Yesterday I asked the question “why am I going to therapy when all I have to do is go to a bar and lower my standards?” After all, in spite of all this healing and working on myself, I found myself alone on Valentines day.
There are so many answers to that question. For one thing just because you are with someone doesn’t mean you are healthy. You could be repeating bad patterns that will continue to make your life a living hell. Especially once the Honeymoon Phase is over. Everybody is having a great time while they are getting laid. It’s organic chemistry 101. It’s called Dopamine. Oxytocin. Seratonin. The feel good chemicals you get after an orgasm.
Codependency is one of those toxic traits to get rid of as is the potential for abusive relationships. Therapy is part of healing, and healing reduces the possibility for painful and horrible relationships. (Sorta like a vaccine). It allows you to escape those sad choices and live a happy, fulfilling life. Free from being controlled by someone else. Free from violence. Free from losing yourself and what is important to you. Free from compromising yourself and getting lost in that.
The worst thing about codependency and trauma bonding is when you have problems and you fix those problems with your partner, you get a rush. So, then you continue to sabotage and fix for that rush. Trust me, I’ve been there. It sucks, because it isn’t real. It isn’t healthy.
Yes, I am alone. More to the point I am single. I’m not lonely. Do I miss physical touch? Yes. Jeez, that is at the top of my list for Love Languages. Is physical touch worth getting into something harmful with someone? Hell to the naw.

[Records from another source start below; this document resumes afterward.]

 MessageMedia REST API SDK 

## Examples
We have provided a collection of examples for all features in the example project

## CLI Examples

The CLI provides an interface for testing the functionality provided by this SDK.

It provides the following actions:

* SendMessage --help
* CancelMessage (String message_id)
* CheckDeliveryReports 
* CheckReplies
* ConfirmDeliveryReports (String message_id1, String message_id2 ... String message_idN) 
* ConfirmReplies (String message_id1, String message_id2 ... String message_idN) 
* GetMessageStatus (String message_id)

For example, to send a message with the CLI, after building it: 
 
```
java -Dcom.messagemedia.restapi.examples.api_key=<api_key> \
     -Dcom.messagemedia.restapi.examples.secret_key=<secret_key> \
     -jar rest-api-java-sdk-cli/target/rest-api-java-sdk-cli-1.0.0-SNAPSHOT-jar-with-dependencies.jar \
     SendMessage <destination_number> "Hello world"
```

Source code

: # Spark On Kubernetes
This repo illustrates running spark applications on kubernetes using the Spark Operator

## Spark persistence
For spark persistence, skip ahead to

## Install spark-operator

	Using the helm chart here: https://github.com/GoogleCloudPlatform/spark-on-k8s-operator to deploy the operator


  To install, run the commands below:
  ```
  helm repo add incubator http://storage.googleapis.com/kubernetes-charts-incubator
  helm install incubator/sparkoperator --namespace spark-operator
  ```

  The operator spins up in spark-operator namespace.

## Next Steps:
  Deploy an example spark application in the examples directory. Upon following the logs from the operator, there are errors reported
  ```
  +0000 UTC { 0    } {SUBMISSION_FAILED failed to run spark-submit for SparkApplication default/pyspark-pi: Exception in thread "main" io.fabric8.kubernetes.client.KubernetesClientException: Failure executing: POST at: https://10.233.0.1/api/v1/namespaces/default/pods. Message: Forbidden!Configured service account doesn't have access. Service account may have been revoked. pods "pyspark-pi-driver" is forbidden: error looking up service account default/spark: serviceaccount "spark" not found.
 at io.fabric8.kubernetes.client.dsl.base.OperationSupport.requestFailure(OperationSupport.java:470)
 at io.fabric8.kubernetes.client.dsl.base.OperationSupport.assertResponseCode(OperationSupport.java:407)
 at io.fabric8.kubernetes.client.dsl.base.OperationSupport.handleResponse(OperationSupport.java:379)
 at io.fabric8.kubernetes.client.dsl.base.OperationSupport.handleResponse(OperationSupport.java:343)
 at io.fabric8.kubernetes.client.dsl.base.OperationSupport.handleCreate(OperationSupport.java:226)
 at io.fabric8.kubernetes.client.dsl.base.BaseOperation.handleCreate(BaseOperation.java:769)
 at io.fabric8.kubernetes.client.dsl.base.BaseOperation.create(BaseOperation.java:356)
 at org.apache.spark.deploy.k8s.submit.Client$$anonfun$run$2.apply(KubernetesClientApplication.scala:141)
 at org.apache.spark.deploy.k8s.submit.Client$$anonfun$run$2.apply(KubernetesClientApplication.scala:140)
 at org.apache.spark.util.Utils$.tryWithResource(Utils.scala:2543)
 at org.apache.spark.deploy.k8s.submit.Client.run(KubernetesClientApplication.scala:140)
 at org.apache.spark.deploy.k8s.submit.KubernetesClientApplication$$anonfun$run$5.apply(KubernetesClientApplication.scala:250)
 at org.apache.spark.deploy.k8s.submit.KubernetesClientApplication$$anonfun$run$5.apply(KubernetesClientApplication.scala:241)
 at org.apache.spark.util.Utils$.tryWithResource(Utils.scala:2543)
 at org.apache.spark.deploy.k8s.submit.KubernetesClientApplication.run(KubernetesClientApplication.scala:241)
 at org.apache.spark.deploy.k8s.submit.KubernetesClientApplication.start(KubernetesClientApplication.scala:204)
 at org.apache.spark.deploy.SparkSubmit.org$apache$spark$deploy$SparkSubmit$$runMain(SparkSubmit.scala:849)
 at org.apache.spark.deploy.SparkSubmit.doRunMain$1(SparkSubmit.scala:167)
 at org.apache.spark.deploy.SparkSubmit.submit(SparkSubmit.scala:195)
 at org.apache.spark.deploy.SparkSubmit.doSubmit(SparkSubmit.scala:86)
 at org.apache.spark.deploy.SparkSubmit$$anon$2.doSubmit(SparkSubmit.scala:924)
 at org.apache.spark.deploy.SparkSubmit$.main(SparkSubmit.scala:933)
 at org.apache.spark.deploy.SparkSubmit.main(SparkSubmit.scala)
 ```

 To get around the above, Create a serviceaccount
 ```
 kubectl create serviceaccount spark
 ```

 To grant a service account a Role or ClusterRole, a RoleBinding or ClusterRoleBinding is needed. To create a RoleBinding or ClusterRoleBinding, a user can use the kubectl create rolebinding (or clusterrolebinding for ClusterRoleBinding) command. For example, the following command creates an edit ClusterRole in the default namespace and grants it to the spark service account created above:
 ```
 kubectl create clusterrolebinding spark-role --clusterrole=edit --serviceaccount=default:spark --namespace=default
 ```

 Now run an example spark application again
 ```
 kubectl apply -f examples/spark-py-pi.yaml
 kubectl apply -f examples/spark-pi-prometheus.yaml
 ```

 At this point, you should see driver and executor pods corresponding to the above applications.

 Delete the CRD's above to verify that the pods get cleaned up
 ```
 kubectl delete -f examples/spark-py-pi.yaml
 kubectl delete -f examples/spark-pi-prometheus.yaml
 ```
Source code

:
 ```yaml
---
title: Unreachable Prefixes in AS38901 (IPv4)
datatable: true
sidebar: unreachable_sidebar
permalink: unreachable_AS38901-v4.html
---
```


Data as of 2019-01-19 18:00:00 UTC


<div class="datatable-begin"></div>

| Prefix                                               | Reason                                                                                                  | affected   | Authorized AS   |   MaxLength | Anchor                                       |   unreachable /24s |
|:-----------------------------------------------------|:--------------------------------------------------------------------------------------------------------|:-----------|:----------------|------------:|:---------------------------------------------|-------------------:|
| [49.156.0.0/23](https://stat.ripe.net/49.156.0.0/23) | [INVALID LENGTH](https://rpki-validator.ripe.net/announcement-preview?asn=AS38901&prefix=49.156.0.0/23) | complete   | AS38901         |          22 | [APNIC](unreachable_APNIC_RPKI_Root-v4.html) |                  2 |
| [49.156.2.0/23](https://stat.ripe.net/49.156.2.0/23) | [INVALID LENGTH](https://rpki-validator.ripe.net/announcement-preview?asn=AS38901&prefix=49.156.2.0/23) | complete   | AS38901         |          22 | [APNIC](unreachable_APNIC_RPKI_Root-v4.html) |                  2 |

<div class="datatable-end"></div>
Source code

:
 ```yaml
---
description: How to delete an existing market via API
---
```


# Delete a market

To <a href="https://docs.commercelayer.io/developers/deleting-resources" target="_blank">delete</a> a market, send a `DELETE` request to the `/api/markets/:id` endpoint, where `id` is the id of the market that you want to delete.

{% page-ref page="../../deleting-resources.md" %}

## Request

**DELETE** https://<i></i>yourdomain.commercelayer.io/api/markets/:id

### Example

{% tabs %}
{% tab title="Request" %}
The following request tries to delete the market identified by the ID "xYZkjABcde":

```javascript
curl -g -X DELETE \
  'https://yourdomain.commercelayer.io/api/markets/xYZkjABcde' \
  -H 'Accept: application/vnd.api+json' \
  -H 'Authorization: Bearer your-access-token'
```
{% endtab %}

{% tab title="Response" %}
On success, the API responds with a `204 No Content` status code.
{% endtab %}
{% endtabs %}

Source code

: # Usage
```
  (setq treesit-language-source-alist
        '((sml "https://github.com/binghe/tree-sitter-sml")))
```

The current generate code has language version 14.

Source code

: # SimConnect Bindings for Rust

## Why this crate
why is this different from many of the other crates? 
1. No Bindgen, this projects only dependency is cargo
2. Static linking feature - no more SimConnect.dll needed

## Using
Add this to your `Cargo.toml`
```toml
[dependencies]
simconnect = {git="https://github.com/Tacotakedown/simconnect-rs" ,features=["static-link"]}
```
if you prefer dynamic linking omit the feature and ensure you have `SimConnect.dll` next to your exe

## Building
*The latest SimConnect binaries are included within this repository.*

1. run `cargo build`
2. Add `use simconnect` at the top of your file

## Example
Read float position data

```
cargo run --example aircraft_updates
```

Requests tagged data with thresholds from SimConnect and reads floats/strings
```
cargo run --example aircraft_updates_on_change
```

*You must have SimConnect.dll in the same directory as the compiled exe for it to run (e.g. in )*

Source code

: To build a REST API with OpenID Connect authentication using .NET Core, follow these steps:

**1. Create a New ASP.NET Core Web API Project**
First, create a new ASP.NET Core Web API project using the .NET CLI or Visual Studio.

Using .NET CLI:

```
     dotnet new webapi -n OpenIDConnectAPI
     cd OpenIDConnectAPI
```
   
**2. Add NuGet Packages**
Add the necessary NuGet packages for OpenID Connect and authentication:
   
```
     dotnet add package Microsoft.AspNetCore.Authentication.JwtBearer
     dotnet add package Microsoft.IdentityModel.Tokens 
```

My therapist says I shouldn’t have to make myself dysfunctional to match with someone. It’s such a simple statement, but consider this. If you were interested in somebody who had a broken leg and they said the only way they would date you is if you also had a broken leg…there you go.
If you are broken you will only look for broken people to fill in those broken pieces. When things are broken they aren’t more interesting. They are sharp and harmful. They hurt when you cut yourself on them. I’ve seen that thing about the Japanese bowls going around, and I think people are missing some of the metaphor. Yes the bowls were broken and repaired with gold. And they are beautiful. But they were repaired!! They are no longer broken!
And that’s what I’m doing. I’m being repaired. Today it feels good. Being broken is not some goddamn Red Badge of Courage. Healing is important. And unless you want to go on being broken, used, and hurting yourself (and others) you need to do something about it. And just because you are no longer single doesn’t mean you are fine.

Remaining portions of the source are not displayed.